Despite the acute carbon monoxide poisoning patients can receive various forms of treatments in present, hyperbaric oxygen therapy (HBOT) is the first choice and performing HBOT as early as possible is preferred, and postoperative prognosis is good. However, the preventive effects of HBOT on DNS remain controversial [23, 24]. Eda is a free radical scavenger, and it can effectively improve the tolerance of cerebral cells to hypoxia and protect the function of brain in the patients with acute CO poisoning. Thus, Eda can act as a potential therapy for preventing DNS. Li et al. [25] suggested that Eda attenuates brain damage in rats after acute CO poisoning by inhibiting oxidative stress and neuronal apoptosis. However, the protective mechanism of Eda against CO-induced cytotoxicity in astrocytes remains unclear. In the present study, after being preexposed to different concentrations of Eda (0.1 μM, 1 μM, 10 μM, and 50 μM), the cytotoxicity of CO and the apoptosis level gradually decline with drug concentration of Eda in astrocytes, indicating that Eda can effectively resist the cell damage caused by prolonged exposure to CO and has a protective effect on astrocytes. The results of ROS and mitochondrial membrane potential measurement showed that Eda can effectively eliminate ROS and attenuate the damage of mitochondrial membrane in astrocytes. Moreover, the results of mRNA and protein expressions of Bcl-2, Bax, and caspase-3 were indicating that Eda inhibited mitochondrial apoptosis pathway activation by increasing the expressions of Bcl-2 and suppressing the expressions of Bax and caspase-3. Therefore, we suggested that the protective mechanism of Eda may contribute to inhibiting mitochondrial apoptosis pathway activation by effectively scavenging ROS and protecting the function of mitochondria.

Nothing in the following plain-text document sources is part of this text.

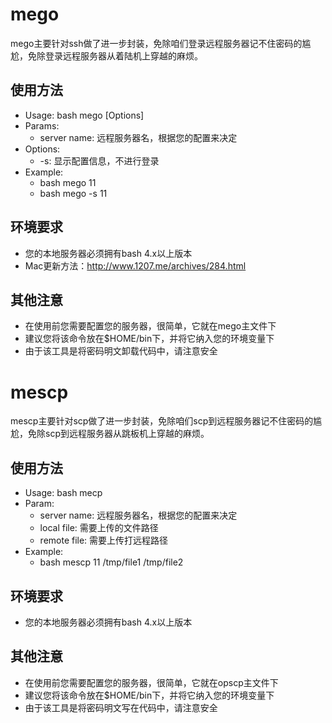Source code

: 
# mego 

mego主要针对ssh做了进一步封装，免除咱们登录远程服务器记不住密码的尴尬，免除登录远程服务器从着陆机上穿越的麻烦。

## 使用方法
 - Usage: bash mego [Options] <server name>
 - Params:
   - server name: 远程服务器名，根据您的配置来决定
 - Options:
   - -s: 显示配置信息，不进行登录 
 - Example:
   - bash mego 11
   - bash mego -s 11

## 环境要求
 - 您的本地服务器必须拥有bash 4.x以上版本
 - Mac更新方法：http://www.1207.me/archives/284.html

## 其他注意
 - 在使用前您需要配置您的服务器，很简单，它就在mego主文件下
 - 建议您将该命令放在$HOME/bin下，并将它纳入您的环境变量下
 - 由于该工具是将密码明文卸载代码中，请注意安全


# mescp

mescp主要针对scp做了进一步封装，免除咱们scp到远程服务器记不住密码的尴尬，免除scp到远程服务器从跳板机上穿越的麻烦。

## 使用方法
 - Usage: bash mecp <server name> <local file> <remote file>
 - Param:
   - server name: 远程服务器名，根据您的配置来决定
   - local file: 需要上传的文件路径
   - remote file: 需要上传打远程路径
 - Example:
   - bash mescp 11 /tmp/file1 /tmp/file2

## 环境要求
 - 您的本地服务器必须拥有bash 4.x以上版本

## 其他注意
 - 在使用前您需要配置您的服务器，很简单，它就在opscp主文件下
 - 建议您将该命令放在$HOME/bin下，并将它纳入您的环境变量下
 - 由于该工具是将密码明文写在代码中，请注意安全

In conclusion, this study firstly reveals that Eda protects against CO-induced apoptosis in rat primary cultured astrocytes through decreasing ROS production and subsequently inhibiting mitochondrial apoptosis pathway. Eda appears to be effective for the treatment of patients with acute CO poisoning, and it can be useful in the prevention and treatment of DNS.